[Data supplied Boundary: Start]

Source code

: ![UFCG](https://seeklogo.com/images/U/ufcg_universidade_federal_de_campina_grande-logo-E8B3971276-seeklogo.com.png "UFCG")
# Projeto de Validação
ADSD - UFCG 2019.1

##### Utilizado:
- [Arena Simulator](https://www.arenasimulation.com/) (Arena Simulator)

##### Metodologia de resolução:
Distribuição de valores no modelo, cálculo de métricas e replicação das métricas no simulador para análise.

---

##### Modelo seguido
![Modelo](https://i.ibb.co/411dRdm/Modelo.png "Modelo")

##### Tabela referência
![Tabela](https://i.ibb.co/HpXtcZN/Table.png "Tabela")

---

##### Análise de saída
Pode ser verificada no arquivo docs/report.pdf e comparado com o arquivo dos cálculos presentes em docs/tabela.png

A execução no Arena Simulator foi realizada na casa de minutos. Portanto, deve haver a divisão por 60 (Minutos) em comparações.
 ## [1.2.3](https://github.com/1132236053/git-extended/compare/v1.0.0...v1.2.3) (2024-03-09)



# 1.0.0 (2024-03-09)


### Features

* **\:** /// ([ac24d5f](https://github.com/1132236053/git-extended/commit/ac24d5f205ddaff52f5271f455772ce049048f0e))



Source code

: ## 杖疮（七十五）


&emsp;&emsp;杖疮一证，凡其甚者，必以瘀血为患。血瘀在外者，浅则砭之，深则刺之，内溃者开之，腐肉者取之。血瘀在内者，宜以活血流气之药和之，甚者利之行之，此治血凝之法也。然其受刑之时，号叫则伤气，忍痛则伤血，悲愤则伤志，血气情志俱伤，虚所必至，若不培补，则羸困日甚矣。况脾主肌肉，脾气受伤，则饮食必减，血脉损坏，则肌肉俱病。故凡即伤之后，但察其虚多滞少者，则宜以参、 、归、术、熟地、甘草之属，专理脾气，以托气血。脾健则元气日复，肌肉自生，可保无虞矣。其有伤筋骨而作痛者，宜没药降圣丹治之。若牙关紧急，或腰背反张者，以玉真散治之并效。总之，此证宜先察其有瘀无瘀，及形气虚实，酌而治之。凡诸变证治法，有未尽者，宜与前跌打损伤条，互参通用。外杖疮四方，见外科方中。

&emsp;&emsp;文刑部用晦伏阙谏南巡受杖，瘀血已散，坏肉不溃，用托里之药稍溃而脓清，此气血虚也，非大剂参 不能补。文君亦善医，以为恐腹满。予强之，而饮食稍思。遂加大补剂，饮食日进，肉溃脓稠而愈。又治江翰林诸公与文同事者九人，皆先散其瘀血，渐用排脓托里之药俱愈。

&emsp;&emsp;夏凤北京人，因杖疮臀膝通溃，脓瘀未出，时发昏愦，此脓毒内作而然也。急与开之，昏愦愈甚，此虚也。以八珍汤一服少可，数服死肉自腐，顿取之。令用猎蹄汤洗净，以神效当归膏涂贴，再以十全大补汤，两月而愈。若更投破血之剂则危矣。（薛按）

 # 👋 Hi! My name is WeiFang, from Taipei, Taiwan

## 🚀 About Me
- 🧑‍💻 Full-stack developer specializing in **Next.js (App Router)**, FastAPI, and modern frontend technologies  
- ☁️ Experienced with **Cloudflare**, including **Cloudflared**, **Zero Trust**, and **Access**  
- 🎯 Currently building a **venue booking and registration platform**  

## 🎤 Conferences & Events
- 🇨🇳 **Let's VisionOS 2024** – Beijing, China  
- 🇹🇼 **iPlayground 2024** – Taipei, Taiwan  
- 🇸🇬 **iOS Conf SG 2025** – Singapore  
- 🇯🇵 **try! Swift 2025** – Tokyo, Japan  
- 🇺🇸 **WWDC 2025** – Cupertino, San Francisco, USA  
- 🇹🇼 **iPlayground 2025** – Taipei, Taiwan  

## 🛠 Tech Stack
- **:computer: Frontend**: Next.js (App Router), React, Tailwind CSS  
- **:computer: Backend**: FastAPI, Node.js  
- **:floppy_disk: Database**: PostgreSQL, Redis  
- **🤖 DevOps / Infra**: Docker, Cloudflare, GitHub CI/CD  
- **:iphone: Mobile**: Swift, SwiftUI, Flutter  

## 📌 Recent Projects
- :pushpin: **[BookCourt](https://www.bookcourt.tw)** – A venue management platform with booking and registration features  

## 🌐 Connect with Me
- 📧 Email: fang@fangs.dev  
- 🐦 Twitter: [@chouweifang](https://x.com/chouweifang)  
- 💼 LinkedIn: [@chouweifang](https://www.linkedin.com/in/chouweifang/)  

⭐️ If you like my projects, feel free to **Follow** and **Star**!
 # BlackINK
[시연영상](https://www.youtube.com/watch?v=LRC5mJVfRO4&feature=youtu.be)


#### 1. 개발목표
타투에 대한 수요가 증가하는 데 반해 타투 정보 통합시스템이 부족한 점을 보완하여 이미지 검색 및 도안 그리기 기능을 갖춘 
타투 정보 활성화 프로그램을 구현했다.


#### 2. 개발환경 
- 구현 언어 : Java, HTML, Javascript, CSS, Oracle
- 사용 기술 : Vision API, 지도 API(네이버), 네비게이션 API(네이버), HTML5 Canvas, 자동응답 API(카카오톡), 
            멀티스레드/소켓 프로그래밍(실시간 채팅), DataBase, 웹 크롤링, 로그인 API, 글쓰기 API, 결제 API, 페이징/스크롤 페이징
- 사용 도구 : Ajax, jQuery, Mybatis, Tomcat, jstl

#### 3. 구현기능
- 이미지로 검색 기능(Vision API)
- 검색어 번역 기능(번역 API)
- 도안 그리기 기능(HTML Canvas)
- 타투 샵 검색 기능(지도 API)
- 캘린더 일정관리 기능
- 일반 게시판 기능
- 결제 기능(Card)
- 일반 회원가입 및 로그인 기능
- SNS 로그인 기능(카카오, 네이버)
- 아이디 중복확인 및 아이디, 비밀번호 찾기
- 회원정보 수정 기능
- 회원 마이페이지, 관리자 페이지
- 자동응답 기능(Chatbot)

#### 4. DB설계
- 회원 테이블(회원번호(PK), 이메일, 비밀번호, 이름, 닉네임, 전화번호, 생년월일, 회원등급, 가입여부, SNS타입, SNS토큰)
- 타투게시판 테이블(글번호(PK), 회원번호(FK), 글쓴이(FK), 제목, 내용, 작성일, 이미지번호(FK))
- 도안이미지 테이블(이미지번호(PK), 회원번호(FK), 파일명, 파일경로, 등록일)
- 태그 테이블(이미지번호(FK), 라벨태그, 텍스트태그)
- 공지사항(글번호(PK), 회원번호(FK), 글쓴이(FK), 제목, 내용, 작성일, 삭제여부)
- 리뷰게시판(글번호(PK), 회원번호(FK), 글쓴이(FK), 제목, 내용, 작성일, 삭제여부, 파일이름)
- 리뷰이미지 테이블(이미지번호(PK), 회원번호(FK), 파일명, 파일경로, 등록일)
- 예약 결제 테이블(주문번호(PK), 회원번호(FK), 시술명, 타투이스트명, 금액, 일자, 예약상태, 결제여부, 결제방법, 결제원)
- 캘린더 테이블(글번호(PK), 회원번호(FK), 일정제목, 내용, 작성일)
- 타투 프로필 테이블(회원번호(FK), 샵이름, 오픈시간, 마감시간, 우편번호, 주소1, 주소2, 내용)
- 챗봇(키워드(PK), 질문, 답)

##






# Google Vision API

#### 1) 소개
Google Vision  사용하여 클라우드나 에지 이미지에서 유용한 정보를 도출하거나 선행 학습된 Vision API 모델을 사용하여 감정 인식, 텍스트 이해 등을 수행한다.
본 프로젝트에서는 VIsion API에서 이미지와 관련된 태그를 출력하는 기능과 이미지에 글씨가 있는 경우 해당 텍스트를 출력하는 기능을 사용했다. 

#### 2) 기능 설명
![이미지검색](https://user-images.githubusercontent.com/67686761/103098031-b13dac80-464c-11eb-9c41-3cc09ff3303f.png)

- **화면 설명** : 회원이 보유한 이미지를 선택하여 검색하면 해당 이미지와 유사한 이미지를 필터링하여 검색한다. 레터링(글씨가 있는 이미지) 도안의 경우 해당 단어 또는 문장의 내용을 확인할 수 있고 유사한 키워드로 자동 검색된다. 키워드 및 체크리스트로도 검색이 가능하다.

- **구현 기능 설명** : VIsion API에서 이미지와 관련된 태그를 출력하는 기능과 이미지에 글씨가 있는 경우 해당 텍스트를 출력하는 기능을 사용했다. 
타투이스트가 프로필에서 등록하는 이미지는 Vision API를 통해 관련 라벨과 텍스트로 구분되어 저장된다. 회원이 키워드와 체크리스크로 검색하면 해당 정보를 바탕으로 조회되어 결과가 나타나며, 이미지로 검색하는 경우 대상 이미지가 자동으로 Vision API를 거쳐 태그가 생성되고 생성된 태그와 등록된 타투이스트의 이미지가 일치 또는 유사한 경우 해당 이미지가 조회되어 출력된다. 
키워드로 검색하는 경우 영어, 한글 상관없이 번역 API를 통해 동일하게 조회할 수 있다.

[Data supplied Boundary: End]

Task item
Give back the line containing "- **구현 기능 설명**" and all the lines after it through the end of the records, unchanged.

Answer for the task
- **구현 기능 설명** : VIsion API에서 이미지와 관련된 태그를 출력하는 기능과 이미지에 글씨가 있는 경우 해당 텍스트를 출력하는 기능을 사용했다. 
타투이스트가 프로필에서 등록하는 이미지는 Vision API를 통해 관련 라벨과 텍스트로 구분되어 저장된다. 회원이 키워드와 체크리스크로 검색하면 해당 정보를 바탕으로 조회되어 결과가 나타나며, 이미지로 검색하는 경우 대상 이미지가 자동으로 Vision API를 거쳐 태그가 생성되고 생성된 태그와 등록된 타투이스트의 이미지가 일치 또는 유사한 경우 해당 이미지가 조회되어 출력된다. 
키워드로 검색하는 경우 영어, 한글 상관없이 번역 API를 통해 동일하게 조회할 수 있다.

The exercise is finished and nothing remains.